▶ **The problem**:
Set down every record below exactly as it stands, leaving out the pictures.

Saved entries:
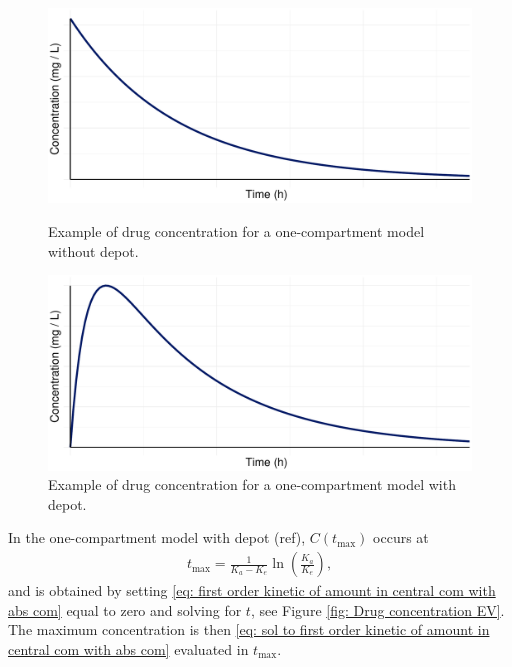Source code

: \begin{figure}[H]
    \centering
    \begin{minipage}{0.45\textwidth}
        \centering
        \includegraphics[width=\linewidth]{fig/img/Exposure and Css/Concentration W. IV.pdf}
        \caption{Example of drug concentration for a one-compartment model without depot.}
        \label{fig: Drug Concentration IV}
    \end{minipage}%
    \hfill
    \begin{minipage}{0.45\textwidth}
        \centering
        \includegraphics[width=\linewidth]{fig/img/Exposure and Css/Concentration W. Oral.pdf}
        \caption{Example of drug concentration for a one-compartment model with depot.}
        \label{fig: Drug concentration EV}
    \end{minipage}
    \label{fig: Drug concentrations}
\end{figure}

In the one-compartment model with depot (ref), $C(t_{\text{max}})$ occurs at
\begin{align} \label{eq: t_max for one com with absorption}
    t_{\text{max}} = \frac{1}{K_a - K_e} \ln\left(\frac{K_a}{K_e}\right),
\end{align}
and is obtained by setting \eqref{eq: first order kinetic of amount in central com with abs com} equal to zero and solving for $t$, see Figure \ref{fig: Drug concentration EV}. The maximum concentration is then \eqref{eq: sol to first order kinetic of amount in central com with abs com} evaluated in $t_{\text{max}}$.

▶ **Solution to this task**:
Source code

: \begin{figure}[H]
    \centering
    \begin{minipage}{0.45\textwidth}
        \centering
        \includegraphics[width=\linewidth]{fig/img/Exposure and Css/Concentration W. IV.pdf}
        \caption{Example of drug concentration for a one-compartment model without depot.}
        \label{fig: Drug Concentration IV}
    \end{minipage}%
    \hfill
    \begin{minipage}{0.45\textwidth}
        \centering
        \includegraphics[width=\linewidth]{fig/img/Exposure and Css/Concentration W. Oral.pdf}
        \caption{Example of drug concentration for a one-compartment model with depot.}
        \label{fig: Drug concentration EV}
    \end{minipage}
    \label{fig: Drug concentrations}
\end{figure}

In the one-compartment model with depot (ref), $C(t_{\text{max}})$ occurs at
\begin{align} \label{eq: t_max for one com with absorption}
    t_{\text{max}} = \frac{1}{K_a - K_e} \ln\left(\frac{K_a}{K_e}\right),
\end{align}
and is obtained by setting \eqref{eq: first order kinetic of amount in central com with abs com} equal to zero and solving for $t$, see Figure \ref{fig: Drug concentration EV}. The maximum concentration is then \eqref{eq: sol to first order kinetic of amount in central com with abs com} evaluated in $t_{\text{max}}$.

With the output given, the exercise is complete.